#### Instructions to follow:
Return all lines of the listing below that carry the word "Skilled".

-------- Extracted material --------

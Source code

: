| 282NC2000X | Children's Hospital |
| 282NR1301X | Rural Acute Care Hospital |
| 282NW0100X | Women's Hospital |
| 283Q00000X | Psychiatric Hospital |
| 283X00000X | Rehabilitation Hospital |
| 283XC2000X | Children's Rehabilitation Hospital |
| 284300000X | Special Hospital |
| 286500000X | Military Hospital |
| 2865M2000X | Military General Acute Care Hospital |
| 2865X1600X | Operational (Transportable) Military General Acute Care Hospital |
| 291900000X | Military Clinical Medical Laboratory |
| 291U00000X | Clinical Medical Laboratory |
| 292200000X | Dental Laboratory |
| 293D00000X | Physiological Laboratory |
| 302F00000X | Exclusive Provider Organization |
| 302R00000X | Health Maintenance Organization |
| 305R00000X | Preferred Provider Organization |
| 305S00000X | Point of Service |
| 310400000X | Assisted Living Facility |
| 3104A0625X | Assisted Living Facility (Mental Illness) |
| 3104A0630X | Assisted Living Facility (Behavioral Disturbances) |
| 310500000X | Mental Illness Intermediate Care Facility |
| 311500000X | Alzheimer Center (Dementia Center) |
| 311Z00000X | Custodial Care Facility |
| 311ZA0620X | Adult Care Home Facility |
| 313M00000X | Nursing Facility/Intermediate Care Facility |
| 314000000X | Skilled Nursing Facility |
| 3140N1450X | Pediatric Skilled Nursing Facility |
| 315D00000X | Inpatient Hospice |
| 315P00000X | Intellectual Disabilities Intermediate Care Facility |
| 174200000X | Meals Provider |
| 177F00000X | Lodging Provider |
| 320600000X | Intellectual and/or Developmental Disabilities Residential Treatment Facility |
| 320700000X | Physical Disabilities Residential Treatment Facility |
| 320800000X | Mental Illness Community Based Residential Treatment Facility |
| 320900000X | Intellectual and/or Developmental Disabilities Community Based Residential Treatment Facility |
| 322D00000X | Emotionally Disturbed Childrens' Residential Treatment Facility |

--------

#### Exercise result:
| 314000000X | Skilled Nursing Facility |
| 3140N1450X | Pediatric Skilled Nursing Facility |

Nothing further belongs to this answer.